• [What you should do]: Go through the entries below and collect each line with the string "Ayrıca" in it.

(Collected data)

+++++

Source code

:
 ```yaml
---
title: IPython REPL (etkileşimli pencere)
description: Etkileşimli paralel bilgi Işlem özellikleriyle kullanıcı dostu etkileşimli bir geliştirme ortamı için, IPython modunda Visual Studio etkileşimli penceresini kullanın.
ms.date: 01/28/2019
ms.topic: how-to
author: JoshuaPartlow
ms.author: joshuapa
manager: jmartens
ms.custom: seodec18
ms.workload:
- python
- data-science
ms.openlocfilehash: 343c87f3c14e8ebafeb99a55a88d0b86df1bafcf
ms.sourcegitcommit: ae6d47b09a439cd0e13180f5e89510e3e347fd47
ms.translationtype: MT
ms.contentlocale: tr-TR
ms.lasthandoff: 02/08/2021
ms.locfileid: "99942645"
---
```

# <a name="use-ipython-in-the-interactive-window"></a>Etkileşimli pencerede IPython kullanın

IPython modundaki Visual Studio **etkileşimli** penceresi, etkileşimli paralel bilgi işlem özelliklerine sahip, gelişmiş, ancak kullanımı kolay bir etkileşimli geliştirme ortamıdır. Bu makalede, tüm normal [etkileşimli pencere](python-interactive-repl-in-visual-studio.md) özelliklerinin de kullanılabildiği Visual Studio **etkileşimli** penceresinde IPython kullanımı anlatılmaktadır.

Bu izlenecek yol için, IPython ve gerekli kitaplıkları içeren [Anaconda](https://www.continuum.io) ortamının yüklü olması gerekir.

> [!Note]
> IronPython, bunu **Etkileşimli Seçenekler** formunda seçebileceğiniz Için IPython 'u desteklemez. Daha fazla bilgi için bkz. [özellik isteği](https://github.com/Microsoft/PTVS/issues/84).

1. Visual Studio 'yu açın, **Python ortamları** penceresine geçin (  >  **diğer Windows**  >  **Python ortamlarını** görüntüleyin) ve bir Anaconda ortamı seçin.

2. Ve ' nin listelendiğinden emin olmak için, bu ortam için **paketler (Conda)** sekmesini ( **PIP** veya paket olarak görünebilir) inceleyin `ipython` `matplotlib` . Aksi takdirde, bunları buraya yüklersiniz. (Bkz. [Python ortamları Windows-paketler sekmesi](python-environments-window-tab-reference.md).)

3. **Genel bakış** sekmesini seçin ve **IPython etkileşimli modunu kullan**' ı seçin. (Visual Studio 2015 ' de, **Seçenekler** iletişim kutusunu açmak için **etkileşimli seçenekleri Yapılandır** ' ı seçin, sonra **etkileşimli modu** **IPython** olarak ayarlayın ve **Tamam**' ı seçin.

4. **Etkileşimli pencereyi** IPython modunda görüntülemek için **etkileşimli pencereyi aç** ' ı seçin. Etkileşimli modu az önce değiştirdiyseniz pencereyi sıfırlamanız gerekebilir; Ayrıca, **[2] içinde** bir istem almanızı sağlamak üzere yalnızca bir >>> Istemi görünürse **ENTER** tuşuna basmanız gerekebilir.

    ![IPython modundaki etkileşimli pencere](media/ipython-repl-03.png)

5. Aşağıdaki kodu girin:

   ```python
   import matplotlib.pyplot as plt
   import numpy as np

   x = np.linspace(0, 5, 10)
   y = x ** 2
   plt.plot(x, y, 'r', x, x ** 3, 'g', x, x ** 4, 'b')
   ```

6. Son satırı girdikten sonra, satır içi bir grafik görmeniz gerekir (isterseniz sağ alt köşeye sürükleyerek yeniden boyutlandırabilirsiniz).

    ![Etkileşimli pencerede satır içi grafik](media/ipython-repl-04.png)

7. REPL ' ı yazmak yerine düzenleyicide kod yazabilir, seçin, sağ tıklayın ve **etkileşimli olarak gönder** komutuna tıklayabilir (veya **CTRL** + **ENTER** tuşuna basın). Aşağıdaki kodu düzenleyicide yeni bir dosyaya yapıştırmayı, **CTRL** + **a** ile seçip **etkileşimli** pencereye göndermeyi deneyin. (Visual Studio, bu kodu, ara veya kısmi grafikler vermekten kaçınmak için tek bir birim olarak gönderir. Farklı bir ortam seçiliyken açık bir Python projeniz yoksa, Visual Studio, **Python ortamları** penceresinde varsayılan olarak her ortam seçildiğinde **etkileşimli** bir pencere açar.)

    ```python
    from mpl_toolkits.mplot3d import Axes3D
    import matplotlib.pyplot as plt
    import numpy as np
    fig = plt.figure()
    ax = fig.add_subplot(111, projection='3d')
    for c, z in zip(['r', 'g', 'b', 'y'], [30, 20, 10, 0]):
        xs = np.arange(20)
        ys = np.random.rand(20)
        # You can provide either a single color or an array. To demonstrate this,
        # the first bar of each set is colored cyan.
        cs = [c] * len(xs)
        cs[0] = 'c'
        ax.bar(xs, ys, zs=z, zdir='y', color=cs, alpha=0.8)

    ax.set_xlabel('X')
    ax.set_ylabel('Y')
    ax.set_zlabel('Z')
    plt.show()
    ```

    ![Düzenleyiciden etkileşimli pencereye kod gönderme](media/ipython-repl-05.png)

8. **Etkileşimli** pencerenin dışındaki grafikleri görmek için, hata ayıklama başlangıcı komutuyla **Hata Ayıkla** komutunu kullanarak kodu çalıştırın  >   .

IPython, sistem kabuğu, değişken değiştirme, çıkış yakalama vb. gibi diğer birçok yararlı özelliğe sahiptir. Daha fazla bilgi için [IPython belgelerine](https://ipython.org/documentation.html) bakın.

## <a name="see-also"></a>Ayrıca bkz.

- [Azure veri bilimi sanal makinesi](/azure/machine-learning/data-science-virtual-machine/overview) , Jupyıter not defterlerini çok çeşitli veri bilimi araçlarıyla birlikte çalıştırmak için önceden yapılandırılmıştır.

+++++

• [Your solution]:
4. **Etkileşimli pencereyi** IPython modunda görüntülemek için **etkileşimli pencereyi aç** ' ı seçin. Etkileşimli modu az önce değiştirdiyseniz pencereyi sıfırlamanız gerekebilir; Ayrıca, **[2] içinde** bir istem almanızı sağlamak üzere yalnızca bir >>> Istemi görünürse **ENTER** tuşuna basmanız gerekebilir.
## <a name="see-also"></a>Ayrıca bkz.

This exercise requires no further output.